### What you will do
Return only that part of the material below which starts with the line containing "## 🔧 Troubleshooting" and goes on through the line containing "- 🏢 High salaries", restated exactly.
[Exercise input Boundary: Start]
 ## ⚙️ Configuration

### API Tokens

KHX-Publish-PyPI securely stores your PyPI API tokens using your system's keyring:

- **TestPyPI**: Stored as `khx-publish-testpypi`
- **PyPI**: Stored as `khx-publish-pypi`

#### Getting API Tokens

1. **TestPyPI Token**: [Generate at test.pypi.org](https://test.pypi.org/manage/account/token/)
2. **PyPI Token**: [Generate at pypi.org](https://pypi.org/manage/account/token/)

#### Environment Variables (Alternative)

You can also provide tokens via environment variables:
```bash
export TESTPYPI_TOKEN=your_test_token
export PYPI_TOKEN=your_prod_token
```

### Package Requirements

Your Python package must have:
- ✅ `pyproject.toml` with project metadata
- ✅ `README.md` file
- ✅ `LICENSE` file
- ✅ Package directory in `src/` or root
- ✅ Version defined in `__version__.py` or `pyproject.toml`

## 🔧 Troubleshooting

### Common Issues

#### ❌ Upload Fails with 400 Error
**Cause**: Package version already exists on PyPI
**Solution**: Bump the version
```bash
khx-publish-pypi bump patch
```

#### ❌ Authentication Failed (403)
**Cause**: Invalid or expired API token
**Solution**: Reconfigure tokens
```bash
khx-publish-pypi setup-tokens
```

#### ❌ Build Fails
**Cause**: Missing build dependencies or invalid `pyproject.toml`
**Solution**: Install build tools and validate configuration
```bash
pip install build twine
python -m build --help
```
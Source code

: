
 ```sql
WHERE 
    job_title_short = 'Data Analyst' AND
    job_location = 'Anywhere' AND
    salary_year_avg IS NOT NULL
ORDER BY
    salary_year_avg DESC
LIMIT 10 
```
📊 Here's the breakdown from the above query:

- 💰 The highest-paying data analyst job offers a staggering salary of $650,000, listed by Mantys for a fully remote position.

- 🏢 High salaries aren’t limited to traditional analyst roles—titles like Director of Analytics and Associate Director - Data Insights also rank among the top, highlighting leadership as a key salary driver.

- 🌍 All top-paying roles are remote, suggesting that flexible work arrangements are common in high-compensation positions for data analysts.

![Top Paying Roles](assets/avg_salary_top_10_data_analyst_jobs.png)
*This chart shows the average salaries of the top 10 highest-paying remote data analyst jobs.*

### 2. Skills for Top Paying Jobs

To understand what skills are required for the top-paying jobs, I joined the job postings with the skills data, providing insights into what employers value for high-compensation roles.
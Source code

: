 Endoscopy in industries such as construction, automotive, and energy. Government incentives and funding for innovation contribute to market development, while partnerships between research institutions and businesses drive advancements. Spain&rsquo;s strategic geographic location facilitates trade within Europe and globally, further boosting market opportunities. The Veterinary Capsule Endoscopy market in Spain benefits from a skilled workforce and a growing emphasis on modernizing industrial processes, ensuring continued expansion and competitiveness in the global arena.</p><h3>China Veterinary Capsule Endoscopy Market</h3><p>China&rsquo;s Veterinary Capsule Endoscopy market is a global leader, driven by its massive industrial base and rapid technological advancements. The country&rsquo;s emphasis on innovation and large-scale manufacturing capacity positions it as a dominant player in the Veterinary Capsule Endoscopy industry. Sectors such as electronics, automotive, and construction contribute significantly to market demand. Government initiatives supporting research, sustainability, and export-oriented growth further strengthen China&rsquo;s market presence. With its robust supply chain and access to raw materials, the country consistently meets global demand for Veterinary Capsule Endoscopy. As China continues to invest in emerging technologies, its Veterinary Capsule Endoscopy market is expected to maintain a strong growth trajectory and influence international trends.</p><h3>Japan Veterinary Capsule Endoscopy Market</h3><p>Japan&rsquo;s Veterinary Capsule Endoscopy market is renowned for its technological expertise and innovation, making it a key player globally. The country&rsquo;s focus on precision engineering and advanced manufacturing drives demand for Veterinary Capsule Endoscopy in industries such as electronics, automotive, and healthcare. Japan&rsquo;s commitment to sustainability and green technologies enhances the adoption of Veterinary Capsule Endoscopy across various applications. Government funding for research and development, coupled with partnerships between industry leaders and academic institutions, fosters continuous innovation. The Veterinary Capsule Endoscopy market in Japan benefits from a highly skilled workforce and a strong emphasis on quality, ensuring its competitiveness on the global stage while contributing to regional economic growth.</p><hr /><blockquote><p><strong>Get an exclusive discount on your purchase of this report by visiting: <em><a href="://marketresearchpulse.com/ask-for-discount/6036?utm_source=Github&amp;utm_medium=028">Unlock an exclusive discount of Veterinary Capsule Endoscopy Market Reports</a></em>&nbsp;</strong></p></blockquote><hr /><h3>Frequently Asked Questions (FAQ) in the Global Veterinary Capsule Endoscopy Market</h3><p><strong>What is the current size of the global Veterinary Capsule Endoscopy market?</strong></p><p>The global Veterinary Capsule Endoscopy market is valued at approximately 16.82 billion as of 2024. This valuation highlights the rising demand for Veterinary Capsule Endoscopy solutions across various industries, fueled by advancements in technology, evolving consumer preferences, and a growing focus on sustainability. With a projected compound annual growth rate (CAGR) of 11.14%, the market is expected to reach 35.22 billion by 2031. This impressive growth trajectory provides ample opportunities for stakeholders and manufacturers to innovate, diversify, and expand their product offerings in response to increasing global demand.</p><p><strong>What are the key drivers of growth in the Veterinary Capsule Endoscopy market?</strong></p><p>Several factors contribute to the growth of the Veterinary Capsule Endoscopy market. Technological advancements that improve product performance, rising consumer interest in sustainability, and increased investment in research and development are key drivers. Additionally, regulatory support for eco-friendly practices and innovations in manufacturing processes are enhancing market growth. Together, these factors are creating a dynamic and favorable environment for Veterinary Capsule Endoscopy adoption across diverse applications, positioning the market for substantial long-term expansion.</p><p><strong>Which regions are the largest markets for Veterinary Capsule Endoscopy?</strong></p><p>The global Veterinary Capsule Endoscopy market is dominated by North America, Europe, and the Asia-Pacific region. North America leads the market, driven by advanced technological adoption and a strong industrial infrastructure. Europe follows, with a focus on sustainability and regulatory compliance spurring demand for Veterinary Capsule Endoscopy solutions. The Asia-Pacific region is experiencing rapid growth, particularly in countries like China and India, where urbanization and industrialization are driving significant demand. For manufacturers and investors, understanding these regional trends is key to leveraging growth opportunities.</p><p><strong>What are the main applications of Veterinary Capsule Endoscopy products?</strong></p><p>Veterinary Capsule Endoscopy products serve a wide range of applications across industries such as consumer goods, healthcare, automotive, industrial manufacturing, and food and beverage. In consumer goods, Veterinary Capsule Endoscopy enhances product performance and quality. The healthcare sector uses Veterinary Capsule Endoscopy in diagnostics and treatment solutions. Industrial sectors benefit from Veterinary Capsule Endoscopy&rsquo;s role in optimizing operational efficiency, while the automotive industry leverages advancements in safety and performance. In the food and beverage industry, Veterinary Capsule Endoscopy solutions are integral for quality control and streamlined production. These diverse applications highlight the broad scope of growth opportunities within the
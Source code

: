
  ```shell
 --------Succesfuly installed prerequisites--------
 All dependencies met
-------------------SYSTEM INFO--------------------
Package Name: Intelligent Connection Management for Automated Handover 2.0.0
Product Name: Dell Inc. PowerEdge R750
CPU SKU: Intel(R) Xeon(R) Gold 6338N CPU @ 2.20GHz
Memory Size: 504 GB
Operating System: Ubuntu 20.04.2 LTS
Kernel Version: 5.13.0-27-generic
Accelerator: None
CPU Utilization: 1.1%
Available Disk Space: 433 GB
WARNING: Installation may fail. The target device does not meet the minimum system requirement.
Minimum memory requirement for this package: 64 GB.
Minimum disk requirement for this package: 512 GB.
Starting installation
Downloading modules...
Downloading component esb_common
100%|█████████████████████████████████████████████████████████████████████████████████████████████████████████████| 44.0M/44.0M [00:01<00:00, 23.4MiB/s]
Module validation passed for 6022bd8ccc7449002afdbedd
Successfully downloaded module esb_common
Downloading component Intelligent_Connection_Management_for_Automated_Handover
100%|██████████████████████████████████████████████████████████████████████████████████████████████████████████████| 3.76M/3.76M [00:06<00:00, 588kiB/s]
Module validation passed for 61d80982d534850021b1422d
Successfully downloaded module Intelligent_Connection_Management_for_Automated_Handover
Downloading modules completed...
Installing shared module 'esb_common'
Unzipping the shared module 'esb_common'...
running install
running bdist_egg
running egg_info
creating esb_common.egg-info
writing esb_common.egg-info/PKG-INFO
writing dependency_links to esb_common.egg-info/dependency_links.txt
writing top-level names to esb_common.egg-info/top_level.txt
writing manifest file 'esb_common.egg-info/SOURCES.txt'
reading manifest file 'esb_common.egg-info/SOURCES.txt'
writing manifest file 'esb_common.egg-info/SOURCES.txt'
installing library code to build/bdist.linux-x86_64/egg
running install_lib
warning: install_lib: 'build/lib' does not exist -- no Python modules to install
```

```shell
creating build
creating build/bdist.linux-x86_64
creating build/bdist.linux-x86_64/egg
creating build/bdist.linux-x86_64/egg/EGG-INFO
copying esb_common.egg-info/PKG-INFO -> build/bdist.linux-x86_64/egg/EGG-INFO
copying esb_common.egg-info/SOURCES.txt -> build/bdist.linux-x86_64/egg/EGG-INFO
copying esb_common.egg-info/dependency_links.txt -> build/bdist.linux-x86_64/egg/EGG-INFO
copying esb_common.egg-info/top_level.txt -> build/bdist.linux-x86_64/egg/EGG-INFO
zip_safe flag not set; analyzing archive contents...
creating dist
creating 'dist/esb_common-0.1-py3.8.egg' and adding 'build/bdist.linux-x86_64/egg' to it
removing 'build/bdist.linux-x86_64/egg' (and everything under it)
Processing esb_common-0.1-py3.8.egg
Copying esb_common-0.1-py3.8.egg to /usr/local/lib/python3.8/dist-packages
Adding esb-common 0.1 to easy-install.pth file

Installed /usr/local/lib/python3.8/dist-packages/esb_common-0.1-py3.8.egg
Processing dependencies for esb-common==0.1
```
[Exercise input Boundary: End]
### Response
## 🔧 Troubleshooting

### Common Issues

#### ❌ Upload Fails with 400 Error
**Cause**: Package version already exists on PyPI
**Solution**: Bump the version
```bash
khx-publish-pypi bump patch
```

#### ❌ Authentication Failed (403)
**Cause**: Invalid or expired API token
**Solution**: Reconfigure tokens
```bash
khx-publish-pypi setup-tokens
```

#### ❌ Build Fails
**Cause**: Missing build dependencies or invalid `pyproject.toml`
**Solution**: Install build tools and validate configuration
```bash
pip install build twine
python -m build --help
```
Source code

:
 ```sql
WHERE 
    job_title_short = 'Data Analyst' AND
    job_location = 'Anywhere' AND
    salary_year_avg IS NOT NULL
ORDER BY
    salary_year_avg DESC
LIMIT 10 
```
📊 Here's the breakdown from the above query:

- 💰 The highest-paying data analyst job offers a staggering salary of $650,000, listed by Mantys for a fully remote position.

- 🏢 High salaries aren’t limited to traditional analyst roles—titles like Director of Analytics and Associate Director - Data Insights also rank among the top, highlighting leadership as a key salary driver.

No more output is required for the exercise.